Lamb and feta stuffed tomatoes
Skill level: Bit of effort
Filled with lean lamb, feta cheese and lots of herbs and spices, these roasted beef tomatoes are a classic Greek side dish. Delicious.
- 4 large beef tomatoes
- 1 small onion, finely chopped
- 1tbsp olive oil
- 175g (6oz) lean minced lamb
- 100g (4oz) easy-cook long grain rice
- 450ml (¾pt) stock
- Feta cheese
- 15ml (1tbsp) tomato puree
- 1tsp each of ground cumin, coriander and dried oregano
- Handful fresh parsley, chopped
- Preheat oven to 200°C (400°F, gas mark 6).
- Fry the finely chopped onion in a little olive oil until soft. Add the minced lamb and cook over a high heat until browned.

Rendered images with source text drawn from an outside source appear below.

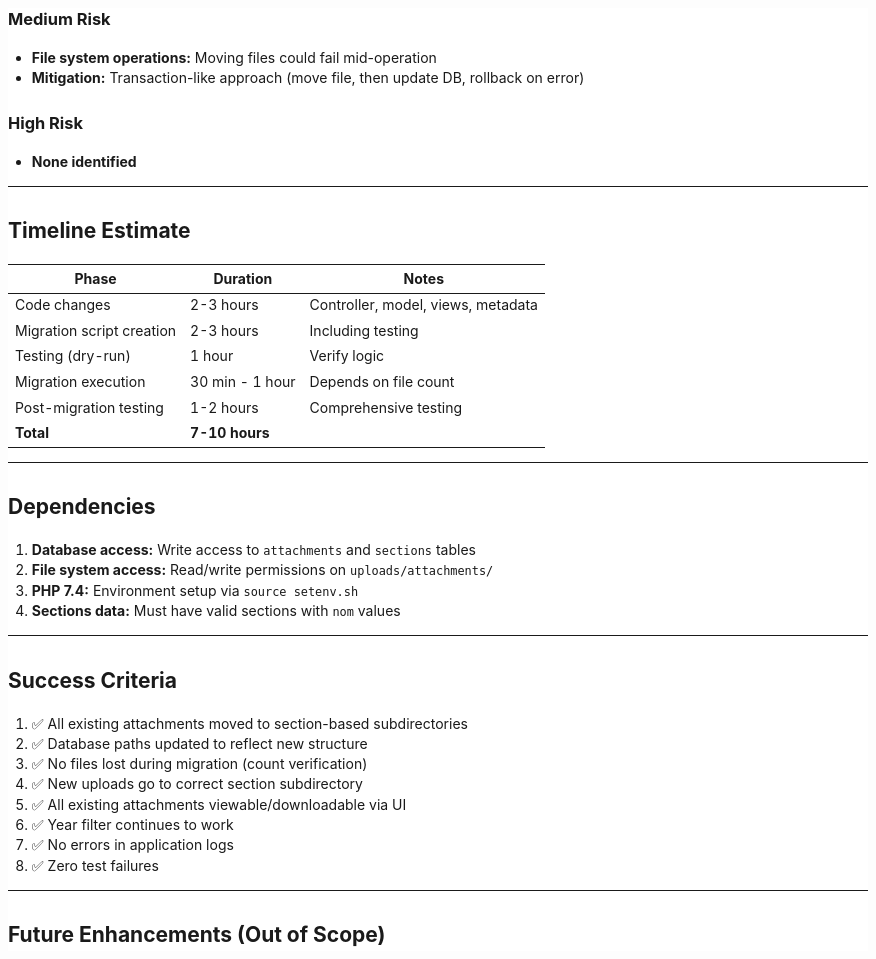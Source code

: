 ### Medium Risk
- **File system operations:** Moving files could fail mid-operation
- **Mitigation:** Transaction-like approach (move file, then update DB, rollback on error)

### High Risk
- **None identified**

---

## Timeline Estimate

| Phase | Duration | Notes |
|-------|----------|-------|
| Code changes | 2-3 hours | Controller, model, views, metadata |
| Migration script creation | 2-3 hours | Including testing |
| Testing (dry-run) | 1 hour | Verify logic |
| Migration execution | 30 min - 1 hour | Depends on file count |
| Post-migration testing | 1-2 hours | Comprehensive testing |
| **Total** | **7-10 hours** | |

---

## Dependencies

1. **Database access:** Write access to `attachments` and `sections` tables
2. **File system access:** Read/write permissions on `uploads/attachments/`
3. **PHP 7.4:** Environment setup via `source setenv.sh`
4. **Sections data:** Must have valid sections with `nom` values

---

## Success Criteria

1. ✅ All existing attachments moved to section-based subdirectories
2. ✅ Database paths updated to reflect new structure
3. ✅ No files lost during migration (count verification)
4. ✅ New uploads go to correct section subdirectory
5. ✅ All existing attachments viewable/downloadable via UI
6. ✅ Year filter continues to work
7. ✅ No errors in application logs
8. ✅ Zero test failures

---

## Future Enhancements (Out of Scope)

- Stir in the rice, stock, tomato puree and spices and herbs. Season with salt and freshly ground black pepper and simmer for 20-25 mins until the rice is tender.
- Halve and scoop out the seeds and flesh from the tomatoes. Chop the flesh and add it to the lamb rice. Spoon the rice mixture into the tomato shells.
- Place in an ovenproof dish, top with crumbled feta cheese and drizzle with olive oil. Bake for 15-20 mins until piping hot. Garnish with fresh chopped parsley.